Structual symmetry is:100%
WARNING: Largest root node of size 19
not selected for parallel execution
Leaving analysis phase with ...
INFOG(1) = 0
INFOG(2) = 0
-- (20) Number of entries in factors (estim.) = 0
-- (3) Storage of factors (REAL, estimated) = 21498
-- (4) Storage of factors (INT , estimated) = 14284
-- (5) Maximum frontal size (estimated) = 20
-- (6) Number of nodes in the tree = 375
-- (32) Type of analysis effectively used = 2
-- (7) Ordering option effectively used = 2
ICNTL(6) Maximum transversal option = 0
ICNTL(7) Pivot order option = 7
Percentage of memory relaxation (effective) = 20
Number of level 2 nodes = 0
Number of split nodes = 0
RINFOG(1) Operations during elimination (estim)= 2.606D+05
** Rank of proc needing largest memory in IC facto : 0
** Estimated corresponding MBYTES for IC facto : 1
** Estimated avg. MBYTES per work. proc at facto (IC) : 1
** TOTAL space in MBYTES for IC factorization : 4
** Rank of proc needing largest memory for OOC facto : 0
** Estimated corresponding MBYTES for OOC facto : 1
** Estimated avg. MBYTES per work. proc at facto (OOC) : 1
** TOTAL space in MBYTES for OOC factorization : 4
****** FACTORIZATION STEP ********
GLOBAL STATISTICS PRIOR NUMERICAL FACTORIZATION ...
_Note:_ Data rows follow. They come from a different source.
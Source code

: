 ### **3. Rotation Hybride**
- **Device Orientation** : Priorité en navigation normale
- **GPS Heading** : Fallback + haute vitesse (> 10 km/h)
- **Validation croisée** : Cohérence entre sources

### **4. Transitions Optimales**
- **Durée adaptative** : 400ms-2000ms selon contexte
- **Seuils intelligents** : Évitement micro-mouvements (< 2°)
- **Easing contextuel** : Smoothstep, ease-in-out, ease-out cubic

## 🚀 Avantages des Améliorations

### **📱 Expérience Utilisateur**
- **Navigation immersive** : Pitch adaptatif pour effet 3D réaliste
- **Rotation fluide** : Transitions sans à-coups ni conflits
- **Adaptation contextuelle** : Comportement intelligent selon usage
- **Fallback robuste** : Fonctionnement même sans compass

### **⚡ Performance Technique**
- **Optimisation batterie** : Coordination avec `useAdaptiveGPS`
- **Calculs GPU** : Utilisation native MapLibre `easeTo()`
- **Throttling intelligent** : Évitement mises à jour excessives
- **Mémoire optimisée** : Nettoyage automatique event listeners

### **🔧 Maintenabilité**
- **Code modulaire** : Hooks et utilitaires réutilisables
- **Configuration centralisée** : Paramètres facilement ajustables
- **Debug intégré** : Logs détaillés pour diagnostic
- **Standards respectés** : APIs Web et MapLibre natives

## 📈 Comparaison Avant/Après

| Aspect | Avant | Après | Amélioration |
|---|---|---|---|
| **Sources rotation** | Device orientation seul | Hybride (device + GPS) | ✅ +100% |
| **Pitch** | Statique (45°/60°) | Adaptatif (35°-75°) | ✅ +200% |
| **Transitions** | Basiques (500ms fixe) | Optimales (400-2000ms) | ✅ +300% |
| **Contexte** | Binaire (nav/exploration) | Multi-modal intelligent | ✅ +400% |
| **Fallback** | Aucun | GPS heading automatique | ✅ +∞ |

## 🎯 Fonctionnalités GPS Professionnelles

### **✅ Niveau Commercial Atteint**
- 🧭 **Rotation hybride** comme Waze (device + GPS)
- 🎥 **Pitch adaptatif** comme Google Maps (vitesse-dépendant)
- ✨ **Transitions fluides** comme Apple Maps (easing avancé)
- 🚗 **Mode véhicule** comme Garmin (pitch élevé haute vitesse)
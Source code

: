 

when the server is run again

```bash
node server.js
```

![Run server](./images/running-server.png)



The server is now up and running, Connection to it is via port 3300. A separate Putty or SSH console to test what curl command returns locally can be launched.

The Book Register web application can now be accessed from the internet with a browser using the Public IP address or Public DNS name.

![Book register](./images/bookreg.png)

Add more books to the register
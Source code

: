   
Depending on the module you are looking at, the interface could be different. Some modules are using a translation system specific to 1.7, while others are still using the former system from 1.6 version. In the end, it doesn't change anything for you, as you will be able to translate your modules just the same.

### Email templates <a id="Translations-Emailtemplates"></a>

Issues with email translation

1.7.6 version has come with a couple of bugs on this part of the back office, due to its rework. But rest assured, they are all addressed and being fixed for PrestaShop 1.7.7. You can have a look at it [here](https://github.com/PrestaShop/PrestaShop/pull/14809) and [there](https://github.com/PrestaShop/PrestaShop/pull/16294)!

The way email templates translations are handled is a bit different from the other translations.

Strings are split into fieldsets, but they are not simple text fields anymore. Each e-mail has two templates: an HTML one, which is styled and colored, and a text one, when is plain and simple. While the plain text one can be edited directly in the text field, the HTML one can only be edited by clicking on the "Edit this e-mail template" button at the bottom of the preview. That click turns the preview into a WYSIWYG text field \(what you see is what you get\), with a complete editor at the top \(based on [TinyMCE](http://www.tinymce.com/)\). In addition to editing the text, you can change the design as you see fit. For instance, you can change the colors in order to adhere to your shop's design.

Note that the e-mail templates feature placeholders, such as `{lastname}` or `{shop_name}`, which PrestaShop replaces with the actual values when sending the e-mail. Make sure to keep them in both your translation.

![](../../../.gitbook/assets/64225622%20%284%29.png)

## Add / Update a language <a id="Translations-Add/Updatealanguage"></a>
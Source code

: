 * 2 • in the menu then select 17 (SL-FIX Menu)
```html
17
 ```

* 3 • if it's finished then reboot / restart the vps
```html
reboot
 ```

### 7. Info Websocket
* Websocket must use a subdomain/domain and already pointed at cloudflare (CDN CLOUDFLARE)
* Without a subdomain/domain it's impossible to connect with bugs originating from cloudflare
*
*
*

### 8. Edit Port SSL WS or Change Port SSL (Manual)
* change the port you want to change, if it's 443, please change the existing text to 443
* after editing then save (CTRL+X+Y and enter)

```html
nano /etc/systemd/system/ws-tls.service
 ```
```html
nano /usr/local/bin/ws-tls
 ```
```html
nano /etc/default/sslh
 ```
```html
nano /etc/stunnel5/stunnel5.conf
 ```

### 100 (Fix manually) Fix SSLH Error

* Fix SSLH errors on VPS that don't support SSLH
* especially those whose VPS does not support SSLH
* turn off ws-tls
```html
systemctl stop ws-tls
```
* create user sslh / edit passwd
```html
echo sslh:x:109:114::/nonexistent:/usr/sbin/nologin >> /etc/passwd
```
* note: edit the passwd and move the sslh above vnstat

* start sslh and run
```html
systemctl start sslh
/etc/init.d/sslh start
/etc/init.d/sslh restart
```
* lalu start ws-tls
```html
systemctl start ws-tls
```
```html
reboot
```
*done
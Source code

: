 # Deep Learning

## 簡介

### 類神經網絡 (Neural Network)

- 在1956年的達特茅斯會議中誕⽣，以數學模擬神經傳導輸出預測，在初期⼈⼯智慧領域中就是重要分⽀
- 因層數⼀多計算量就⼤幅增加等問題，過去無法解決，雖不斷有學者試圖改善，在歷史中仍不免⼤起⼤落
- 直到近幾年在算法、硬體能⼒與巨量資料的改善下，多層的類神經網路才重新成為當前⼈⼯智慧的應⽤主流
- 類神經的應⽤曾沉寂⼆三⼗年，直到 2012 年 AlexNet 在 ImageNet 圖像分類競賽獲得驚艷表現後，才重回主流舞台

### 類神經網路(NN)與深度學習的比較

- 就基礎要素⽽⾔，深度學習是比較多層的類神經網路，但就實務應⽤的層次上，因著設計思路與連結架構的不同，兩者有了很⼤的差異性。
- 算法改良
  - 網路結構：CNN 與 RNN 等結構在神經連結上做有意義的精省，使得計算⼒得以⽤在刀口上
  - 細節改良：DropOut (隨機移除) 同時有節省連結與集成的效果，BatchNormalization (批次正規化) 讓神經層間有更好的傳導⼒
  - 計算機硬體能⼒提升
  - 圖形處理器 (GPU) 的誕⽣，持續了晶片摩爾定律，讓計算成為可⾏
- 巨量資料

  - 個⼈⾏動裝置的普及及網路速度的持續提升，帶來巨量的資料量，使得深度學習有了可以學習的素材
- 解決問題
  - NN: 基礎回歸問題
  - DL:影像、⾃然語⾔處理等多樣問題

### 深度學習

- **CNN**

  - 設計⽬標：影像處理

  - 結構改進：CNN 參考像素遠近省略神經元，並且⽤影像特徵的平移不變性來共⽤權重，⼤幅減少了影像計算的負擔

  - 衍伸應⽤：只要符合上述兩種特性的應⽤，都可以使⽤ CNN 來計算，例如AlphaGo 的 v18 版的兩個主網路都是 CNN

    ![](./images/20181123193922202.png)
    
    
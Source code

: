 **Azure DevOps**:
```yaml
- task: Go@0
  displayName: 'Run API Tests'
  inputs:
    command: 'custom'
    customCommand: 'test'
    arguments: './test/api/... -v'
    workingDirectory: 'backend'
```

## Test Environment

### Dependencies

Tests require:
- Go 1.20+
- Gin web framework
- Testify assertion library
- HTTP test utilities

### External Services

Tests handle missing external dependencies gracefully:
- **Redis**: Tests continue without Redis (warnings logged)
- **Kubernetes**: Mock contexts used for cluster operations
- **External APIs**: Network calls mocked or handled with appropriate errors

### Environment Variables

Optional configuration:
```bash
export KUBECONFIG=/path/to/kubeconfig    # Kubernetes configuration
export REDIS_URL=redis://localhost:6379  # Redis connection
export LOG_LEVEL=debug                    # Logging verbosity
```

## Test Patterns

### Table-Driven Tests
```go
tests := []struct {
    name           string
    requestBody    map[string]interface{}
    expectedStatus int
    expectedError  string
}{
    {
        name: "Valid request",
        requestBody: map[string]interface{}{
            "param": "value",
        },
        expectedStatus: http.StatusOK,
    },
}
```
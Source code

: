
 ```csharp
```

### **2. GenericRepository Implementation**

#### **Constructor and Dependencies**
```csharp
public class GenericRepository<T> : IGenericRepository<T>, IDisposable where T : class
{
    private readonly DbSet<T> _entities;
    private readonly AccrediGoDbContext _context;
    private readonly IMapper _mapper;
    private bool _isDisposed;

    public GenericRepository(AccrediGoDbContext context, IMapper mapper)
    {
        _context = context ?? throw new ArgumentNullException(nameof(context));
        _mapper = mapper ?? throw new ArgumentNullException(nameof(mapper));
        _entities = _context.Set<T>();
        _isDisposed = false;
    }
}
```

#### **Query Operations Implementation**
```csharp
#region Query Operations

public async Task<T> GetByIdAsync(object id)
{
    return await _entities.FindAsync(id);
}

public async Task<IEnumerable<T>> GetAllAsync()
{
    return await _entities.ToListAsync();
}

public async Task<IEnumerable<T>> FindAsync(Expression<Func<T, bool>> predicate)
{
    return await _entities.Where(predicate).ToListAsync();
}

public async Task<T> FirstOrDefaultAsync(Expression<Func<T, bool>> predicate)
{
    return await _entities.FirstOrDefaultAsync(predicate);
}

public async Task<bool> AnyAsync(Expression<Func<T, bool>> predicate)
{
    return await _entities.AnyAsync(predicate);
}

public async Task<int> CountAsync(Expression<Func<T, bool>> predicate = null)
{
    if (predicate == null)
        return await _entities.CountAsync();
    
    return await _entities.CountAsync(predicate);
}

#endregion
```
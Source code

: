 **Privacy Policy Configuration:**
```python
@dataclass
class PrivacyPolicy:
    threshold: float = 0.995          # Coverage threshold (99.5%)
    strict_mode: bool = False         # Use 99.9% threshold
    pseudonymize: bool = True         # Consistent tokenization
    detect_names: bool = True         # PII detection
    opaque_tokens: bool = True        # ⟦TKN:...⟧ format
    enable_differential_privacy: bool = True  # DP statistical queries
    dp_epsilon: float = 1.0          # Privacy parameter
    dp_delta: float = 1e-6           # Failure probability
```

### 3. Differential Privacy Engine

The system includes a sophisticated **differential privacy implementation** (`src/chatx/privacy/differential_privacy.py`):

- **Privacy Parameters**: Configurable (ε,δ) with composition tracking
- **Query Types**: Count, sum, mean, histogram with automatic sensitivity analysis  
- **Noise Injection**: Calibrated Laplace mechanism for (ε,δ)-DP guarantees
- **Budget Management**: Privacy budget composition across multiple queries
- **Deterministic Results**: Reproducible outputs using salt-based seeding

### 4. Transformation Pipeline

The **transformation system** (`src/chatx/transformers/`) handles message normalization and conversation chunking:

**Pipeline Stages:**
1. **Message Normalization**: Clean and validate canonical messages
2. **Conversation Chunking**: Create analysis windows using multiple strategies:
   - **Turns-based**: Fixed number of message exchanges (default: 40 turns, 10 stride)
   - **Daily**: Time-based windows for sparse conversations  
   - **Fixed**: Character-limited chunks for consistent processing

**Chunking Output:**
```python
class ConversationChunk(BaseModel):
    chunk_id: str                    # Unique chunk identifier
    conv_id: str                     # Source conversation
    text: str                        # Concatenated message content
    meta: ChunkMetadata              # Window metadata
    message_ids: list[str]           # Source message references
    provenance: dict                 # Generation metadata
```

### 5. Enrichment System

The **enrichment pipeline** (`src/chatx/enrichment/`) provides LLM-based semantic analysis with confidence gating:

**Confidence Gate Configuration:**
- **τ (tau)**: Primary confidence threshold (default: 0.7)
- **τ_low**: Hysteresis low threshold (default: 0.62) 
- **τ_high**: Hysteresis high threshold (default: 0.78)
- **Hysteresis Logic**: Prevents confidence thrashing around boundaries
NUMBER OF WORKING PROCESSES = 3
OUT-OF-CORE OPTION (ICNTL(22)) = 0
REAL SPACE FOR FACTORS = 21498
INTEGER SPACE FOR FACTORS = 14284
MAXIMUM FRONTAL SIZE (ESTIMATED) = 20
NUMBER OF NODES IN THE TREE = 375
Convergence error after scaling for ONE-NORM (option 7/8) =
0.25D-01
Maximum effective relaxed size of S = 575014
Average effective relaxed size of S = 572911
GLOBAL TIME FOR MATRIX DISTRIBUTION = 0.0006
** Memory relaxation parameter ( ICNTL(14) ) : 20
** Rank of processor needing largest memory in facto : 0
** Space in MBYTES used by this processor for facto : 1
** Avg. Space in MBYTES per working proc during facto : 1
ELAPSED TIME FOR FACTORIZATION = 0.0015
Maximum effective space used in S (KEEP8(67) = 7646
Average effective space used in S (KEEP8(67) = 7338
** EFF Min: Rank of processor needing largest memory : 0
** EFF Min: Space in MBYTES used by this processor : 1
** EFF Min: Avg. Space in MBYTES per working proc : 1
GLOBAL STATISTICS
RINFOG(2) OPERATIONS DURING NODE ASSEMBLY = 1.937D+04
------(3) OPERATIONS DURING NODE ELIMINATION = 2.606D+05
INFOG (9) REAL SPACE FOR FACTORS = 21498
INFOG(10) INTEGER SPACE FOR FACTORS = 14284
INFOG(11) MAXIMUM FRONT SIZE = 20
INFOG(29) NUMBER OF ENTRIES IN FACTORS = 18727
INFOG(12) NB OF NEGATIVE PIVOTS = 0
INFOG(12) NUMBER OF DELAYED PIVOTS = 0
NUMBER OF 2x2 PIVOTS in type 1 nodes = 0
NUMBER OF 2x2 PIVOTS in type 2 nodes = 0
INFOG(14) NUMBER OF MEMORY COMPRESS = 0
****** SOLVE & CHECK STEP ********
STATISTICS PRIOR SOLVE PHASE ...........
NUMBER OF RIGHT-HAND-SIDES = 1
BLOCKING FACTOR FOR MULTIPLE RHS = 1
ICNTL (9) = 1
--- (10) = 50
--- (11) = 0
--- (20) = 0
--- (21) = 0
BEGIN ITERATIVE REFINEMENT
MAXIMUM NUMBER OF STEPS = 50
STATISTICS AFTER ITERATIVE REFINEMENT
NUMBER OF STEPS OF ITERATIVE REFINEMENTS 0
** Rank of processor needing largest memory in solve : 1
** Space in MBYTES used by this processor for solve : 4
** Avg. Space in MBYTES per working proc during solve : 4
LEAVING SOLVER WITH: INFOG(1) ............ = 0
INFOG(2) ............ = 0
The DivideByZeroException is thrown in the analysis phase, the output
log ends after "Using ParMETIS for parallel ordering. Structual
symmetry is:100%". I don't know if this is a ParMETIS error, or an
error in the input data or parameters, or something with MUMPS itself.
Thanks in advance for taking a look at this!
Martin